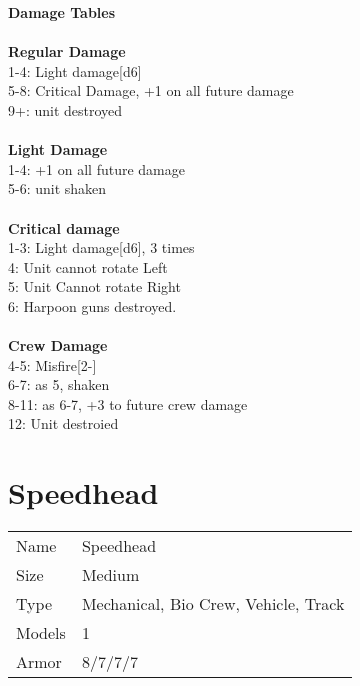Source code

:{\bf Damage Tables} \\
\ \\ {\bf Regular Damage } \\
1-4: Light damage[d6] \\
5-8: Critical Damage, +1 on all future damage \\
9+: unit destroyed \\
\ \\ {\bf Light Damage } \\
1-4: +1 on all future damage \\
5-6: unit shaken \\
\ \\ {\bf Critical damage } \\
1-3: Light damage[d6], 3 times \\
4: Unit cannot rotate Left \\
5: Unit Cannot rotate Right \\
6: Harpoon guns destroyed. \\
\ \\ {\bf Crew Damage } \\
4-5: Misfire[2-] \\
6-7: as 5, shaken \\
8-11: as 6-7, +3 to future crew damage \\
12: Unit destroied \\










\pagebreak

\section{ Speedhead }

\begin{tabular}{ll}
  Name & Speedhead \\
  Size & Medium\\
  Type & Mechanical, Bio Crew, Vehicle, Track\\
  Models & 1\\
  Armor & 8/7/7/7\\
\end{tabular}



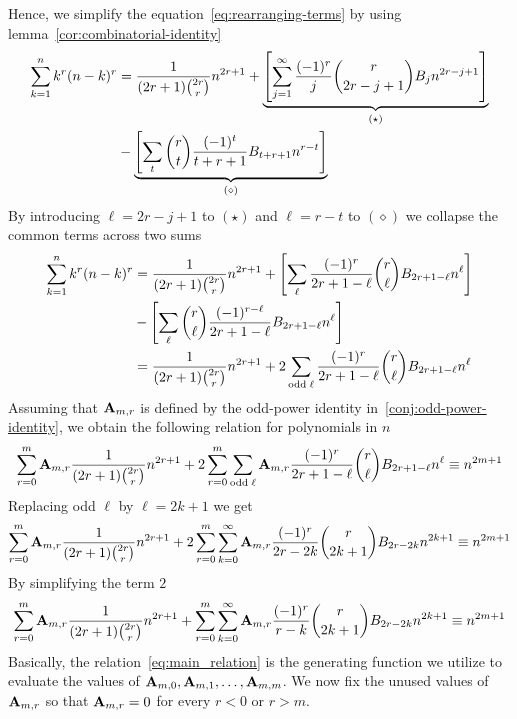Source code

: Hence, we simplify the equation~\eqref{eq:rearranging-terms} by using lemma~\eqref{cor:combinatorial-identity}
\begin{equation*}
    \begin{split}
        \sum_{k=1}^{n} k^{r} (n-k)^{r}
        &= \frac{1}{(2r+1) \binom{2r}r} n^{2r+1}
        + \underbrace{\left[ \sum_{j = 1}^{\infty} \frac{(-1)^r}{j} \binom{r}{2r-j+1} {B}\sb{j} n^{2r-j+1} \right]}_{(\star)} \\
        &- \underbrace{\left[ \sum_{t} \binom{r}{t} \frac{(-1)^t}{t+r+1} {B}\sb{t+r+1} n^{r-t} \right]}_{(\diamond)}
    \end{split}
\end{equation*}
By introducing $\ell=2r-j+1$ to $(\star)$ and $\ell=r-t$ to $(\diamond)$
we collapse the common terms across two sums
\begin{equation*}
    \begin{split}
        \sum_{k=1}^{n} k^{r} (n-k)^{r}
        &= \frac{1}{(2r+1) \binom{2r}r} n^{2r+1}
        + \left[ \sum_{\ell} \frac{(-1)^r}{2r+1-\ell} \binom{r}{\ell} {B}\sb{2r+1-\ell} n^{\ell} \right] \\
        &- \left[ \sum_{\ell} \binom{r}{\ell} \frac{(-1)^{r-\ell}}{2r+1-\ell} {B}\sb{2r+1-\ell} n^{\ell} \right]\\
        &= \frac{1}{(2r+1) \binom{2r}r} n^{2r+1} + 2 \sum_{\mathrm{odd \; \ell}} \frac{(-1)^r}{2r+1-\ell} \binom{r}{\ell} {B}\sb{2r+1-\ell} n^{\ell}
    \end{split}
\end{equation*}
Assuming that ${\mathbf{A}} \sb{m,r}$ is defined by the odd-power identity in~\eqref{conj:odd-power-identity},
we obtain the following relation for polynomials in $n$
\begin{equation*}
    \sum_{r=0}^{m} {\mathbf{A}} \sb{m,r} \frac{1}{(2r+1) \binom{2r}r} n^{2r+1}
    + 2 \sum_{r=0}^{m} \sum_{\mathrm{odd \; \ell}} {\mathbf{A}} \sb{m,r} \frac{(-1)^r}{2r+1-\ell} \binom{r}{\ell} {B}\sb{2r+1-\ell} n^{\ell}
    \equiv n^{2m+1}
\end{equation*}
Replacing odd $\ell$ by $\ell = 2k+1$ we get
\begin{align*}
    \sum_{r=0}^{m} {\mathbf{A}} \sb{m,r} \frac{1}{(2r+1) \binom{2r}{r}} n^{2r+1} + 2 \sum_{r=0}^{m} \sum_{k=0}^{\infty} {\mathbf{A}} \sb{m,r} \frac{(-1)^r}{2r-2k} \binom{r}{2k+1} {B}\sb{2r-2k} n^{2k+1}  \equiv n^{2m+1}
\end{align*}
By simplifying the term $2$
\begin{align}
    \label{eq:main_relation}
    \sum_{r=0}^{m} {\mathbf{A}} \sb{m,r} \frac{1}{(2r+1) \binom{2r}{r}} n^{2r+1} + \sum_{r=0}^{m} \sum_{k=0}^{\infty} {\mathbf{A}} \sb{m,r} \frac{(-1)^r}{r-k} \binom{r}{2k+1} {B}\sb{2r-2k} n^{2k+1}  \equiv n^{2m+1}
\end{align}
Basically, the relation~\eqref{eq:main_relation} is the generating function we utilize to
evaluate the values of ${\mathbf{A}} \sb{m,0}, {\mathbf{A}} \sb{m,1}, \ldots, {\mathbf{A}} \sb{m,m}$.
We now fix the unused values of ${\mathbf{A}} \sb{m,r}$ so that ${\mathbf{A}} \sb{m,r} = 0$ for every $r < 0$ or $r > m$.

........

- **Exercise instructions**: The pictures stay out of the copy. Set down the entries above precisely.

- **Task output**:
Source code

:{\bf Damage Tables} \\
\ \\ {\bf Regular Damage } \\
1-4: Light damage[d6] \\
5-8: Critical Damage, +1 on all future damage \\
9+: unit destroyed \\
\ \\ {\bf Light Damage } \\
1-4: +1 on all future damage \\
5-6: unit shaken \\
\ \\ {\bf Critical damage } \\
1-3: Light damage[d6], 3 times \\
4: Unit cannot rotate Left \\
5: Unit Cannot rotate Right \\
6: Harpoon guns destroyed. \\
\ \\ {\bf Crew Damage } \\
4-5: Misfire[2-] \\
6-7: as 5, shaken \\
8-11: as 6-7, +3 to future crew damage \\
12: Unit destroied \\










\pagebreak

\section{ Speedhead }

\begin{tabular}{ll}
  Name & Speedhead \\
  Size & Medium\\
  Type & Mechanical, Bio Crew, Vehicle, Track\\
  Models & 1\\
  Armor & 8/7/7/7\\
\end{tabular}



Source code

: Hence, we simplify the equation~\eqref{eq:rearranging-terms} by using lemma~\eqref{cor:combinatorial-identity}
\begin{equation*}
    \begin{split}
        \sum_{k=1}^{n} k^{r} (n-k)^{r}
        &= \frac{1}{(2r+1) \binom{2r}r} n^{2r+1}
        + \underbrace{\left[ \sum_{j = 1}^{\infty} \frac{(-1)^r}{j} \binom{r}{2r-j+1} {B}\sb{j} n^{2r-j+1} \right]}_{(\star)} \\
        &- \underbrace{\left[ \sum_{t} \binom{r}{t} \frac{(-1)^t}{t+r+1} {B}\sb{t+r+1} n^{r-t} \right]}_{(\diamond)}
    \end{split}
\end{equation*}
By introducing $\ell=2r-j+1$ to $(\star)$ and $\ell=r-t$ to $(\diamond)$
we collapse the common terms across two sums
\begin{equation*}
    \begin{split}
        \sum_{k=1}^{n} k^{r} (n-k)^{r}
        &= \frac{1}{(2r+1) \binom{2r}r} n^{2r+1}
        + \left[ \sum_{\ell} \frac{(-1)^r}{2r+1-\ell} \binom{r}{\ell} {B}\sb{2r+1-\ell} n^{\ell} \right] \\
        &- \left[ \sum_{\ell} \binom{r}{\ell} \frac{(-1)^{r-\ell}}{2r+1-\ell} {B}\sb{2r+1-\ell} n^{\ell} \right]\\
        &= \frac{1}{(2r+1) \binom{2r}r} n^{2r+1} + 2 \sum_{\mathrm{odd \; \ell}} \frac{(-1)^r}{2r+1-\ell} \binom{r}{\ell} {B}\sb{2r+1-\ell} n^{\ell}
    \end{split}
\end{equation*}
Assuming that ${\mathbf{A}} \sb{m,r}$ is defined by the odd-power identity in~\eqref{conj:odd-power-identity},
we obtain the following relation for polynomials in $n$
\begin{equation*}
    \sum_{r=0}^{m} {\mathbf{A}} \sb{m,r} \frac{1}{(2r+1) \binom{2r}r} n^{2r+1}
    + 2 \sum_{r=0}^{m} \sum_{\mathrm{odd \; \ell}} {\mathbf{A}} \sb{m,r} \frac{(-1)^r}{2r+1-\ell} \binom{r}{\ell} {B}\sb{2r+1-\ell} n^{\ell}
    \equiv n^{2m+1}
\end{equation*}
Replacing odd $\ell$ by $\ell = 2k+1$ we get
\begin{align*}
    \sum_{r=0}^{m} {\mathbf{A}} \sb{m,r} \frac{1}{(2r+1) \binom{2r}{r}} n^{2r+1} + 2 \sum_{r=0}^{m} \sum_{k=0}^{\infty} {\mathbf{A}} \sb{m,r} \frac{(-1)^r}{2r-2k} \binom{r}{2k+1} {B}\sb{2r-2k} n^{2k+1}  \equiv n^{2m+1}
\end{align*}
By simplifying the term $2$
\begin{align}
    \label{eq:main_relation}
    \sum_{r=0}^{m} {\mathbf{A}} \sb{m,r} \frac{1}{(2r+1) \binom{2r}{r}} n^{2r+1} + \sum_{r=0}^{m} \sum_{k=0}^{\infty} {\mathbf{A}} \sb{m,r} \frac{(-1)^r}{r-k} \binom{r}{2k+1} {B}\sb{2r-2k} n^{2k+1}  \equiv n^{2m+1}
\end{align}
Basically, the relation~\eqref{eq:main_relation} is the generating function we utilize to
evaluate the values of ${\mathbf{A}} \sb{m,0}, {\mathbf{A}} \sb{m,1}, \ldots, {\mathbf{A}} \sb{m,m}$.
We now fix the unused values of ${\mathbf{A}} \sb{m,r}$ so that ${\mathbf{A}} \sb{m,r} = 0$ for every $r < 0$ or $r > m$.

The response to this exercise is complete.